«Là où nous avons été le plus innovant, c’est sur l’architecture en libérant la création architecturale de la logique des normes qui l’étouffe trop souvent – notamment à destination de l’Etat et des collectivités territoriales – et en incitant à un plus grand recours aux architectes», expliquait Patrick Bloche, député des Hauts-de-Seine et rapporteur du projet de loi relative à la création artistique, à l’architecture et au patrimoine.** Que reste-il des intentions de Fleur Pellerin ?

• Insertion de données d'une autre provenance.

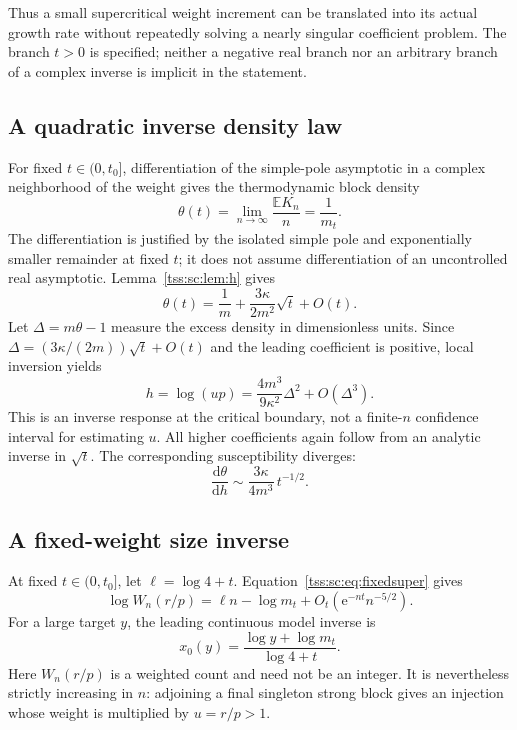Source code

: \documentclass[11pt]{article}
\theoremstyle{remark}\newtheorem{remark}[theorem]{Remark}
\theoremstyle{definition}\newtheorem{definition}[theorem]{Definition}
\newcommand{\dd}{\mathrm d}
\newcommand{\e}{\mathrm e}
\newcommand{\E}{\mathbb E}
\begin{document}
Thus a small supercritical weight increment can be translated into its actual growth rate without repeatedly solving a nearly singular coefficient problem. The branch $t>0$ is specified; neither a negative real branch nor an arbitrary branch of a complex inverse is implicit in the statement.

\subsection{A quadratic inverse density law}
For fixed $t\in(0,t_0]$, differentiation of the simple-pole asymptotic in a complex neighborhood of the weight gives the thermodynamic block density
\begin{equation}\label{tss:sc:eq:density}
 \theta(t)=\lim_{n\to\infty}\frac{\E K_n}{n}=\frac1{m_t}.
\end{equation}
The differentiation is justified by the isolated simple pole and exponentially smaller remainder at fixed $t$; it does not assume differentiation of an uncontrolled real asymptotic. Lemma~\ref{tss:sc:lem:h} gives
\begin{equation}\label{tss:sc:eq:densityexp}
 \theta(t)=\frac1m+\frac{3\kappa}{2m^2}\sqrt t+O(t).
\end{equation}
Let $\Delta=m\theta-1$ measure the excess density in dimensionless units. Since
$\Delta=(3\kappa/(2m))\sqrt t+O(t)$ and the leading coefficient is positive, local inversion yields
\begin{equation}\label{tss:sc:eq:densityinverse}
 \boxed{\displaystyle
 h=\log(up)=\frac{4m^3}{9\kappa^2}\Delta^2+O(\Delta^3).}
\end{equation}
This is an inverse response at the critical boundary, not a finite-$n$ confidence interval for estimating $u$. All higher coefficients again follow from an analytic inverse in $\sqrt t$. The corresponding susceptibility diverges:
\begin{equation}\label{tss:sc:eq:susceptibility}
 \frac{\dd\theta}{\dd h}
 \sim\frac{3\kappa}{4m^3}\,t^{-1/2}.
\end{equation}

\subsection{A fixed-weight size inverse}
At fixed $t\in(0,t_0]$, let $\ell=\log4+t$. Equation~\eqref{tss:sc:eq:fixedsuper} gives
\begin{equation}\label{tss:sc:eq:logcount}
 \log W_n(r/p)=\ell n-\log m_t+O_t(\e^{-nt}n^{-5/2}).
\end{equation}
For a large target $y$, the leading continuous model inverse is
\begin{equation}\label{tss:sc:eq:sizeinverse}
 x_0(y)=\frac{\log y+\log m_t}{\log4+t}.
\end{equation}
Here $W_n(r/p)$ is a weighted count and need not be an integer. It is nevertheless strictly increasing in $n$: adjoining a final singleton strong block gives an injection whose weight is multiplied by $u=r/p>1$.
\end{document}
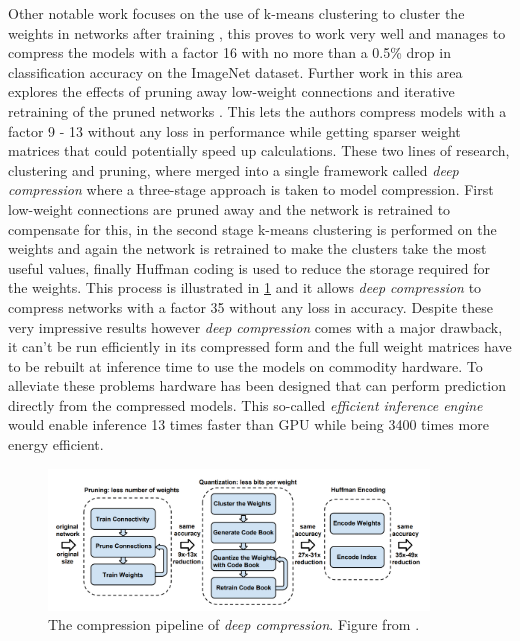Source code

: \documentclass{kththesis}
\newcommand{\bibentry}[1]{\parencite{#1}}
\begin{document}
Other notable work focuses on the use of k-means clustering to cluster the
weights in networks after training \bibentry{gong2014compressing}, this proves
to work very well and manages to compress the models with a factor 16 with no
more than a 0.5\% drop in classification accuracy on the ImageNet dataset.
Further work in this area explores the effects of pruning away low-weight
connections and iterative retraining of the pruned networks
\bibentry{han2015learning}. This lets the authors compress models with a factor
9 - 13 without any loss in performance while getting sparser weight matrices
that could potentially speed up calculations. These two lines of research,
clustering and pruning, where merged into a single framework called \emph{deep
  compression} \bibentry{han2015deep} where a three-stage approach is taken to
model compression. First low-weight connections are pruned away and the network
is retrained to compensate for this, in the second stage k-means clustering is
performed on the weights and again the network is retrained to make the clusters
take the most useful values, finally Huffman coding
\bibentry{van1976construction} is used to reduce the storage required for the
weights. This process is illustrated in \cref{fig:DeepCompression} and it allows \emph{deep compression} to compress networks with a
factor 35 without any loss in accuracy. Despite these very impressive results
however \emph{deep compression} comes with a major drawback, it can't be run
efficiently in its compressed form and the full weight matrices have to be
rebuilt at inference time to use the models on commodity hardware. To alleviate
these problems hardware has been designed that can perform prediction directly
from the compressed models. This so-called \emph{efficient inference engine}
\bibentry{han2016eie} would enable inference 13 times faster than GPU while
being 3400 times more energy efficient.  

\begin{figure}[h]
  \centering
  \includegraphics[width=0.9\textwidth]{DeepCompression}
  \caption{The compression pipeline of \textit{deep compression}. Figure from \textcite[]{han2015deep}.}
  \label{fig:DeepCompression}
  \end{figure}
\end{document}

Constatons tout d’abord que cette loi ‘Liberté de Création, Architecture et Patrimoine’ (LCAP) ne porte pas le nom de la ministre qui l’a conçue, phénomène rare en politique française. Etonnant non ? Il faut dire que Fleur Pellerin s’est fait dégager sans ménagement du gouvernement Valls alors qu’elle était peut-être celle qui avait le moins à se reprocher – d’ailleurs elle n’a ni écrit un livre ni fait acte de candidature à la primaire. Du coup, la loi Pellerin est devenue la loi LCAP – pour la rime en CAP, essayer scalp. C’est d’ailleurs dans l’indifférence générale que sa loi a été publiée, en plein juillet, le 16.
Pourtant, l’année auparavant, lors de la première lecture du projet de loi, le ban et l’arrière-ban des instances représentatives de la profession s’étaient emballés et saluaient, «dans un communiqué commun», les premières mesures de son texte. Ha, le «permis de faire» faisait rêver, souvenez-vous. Dont acte.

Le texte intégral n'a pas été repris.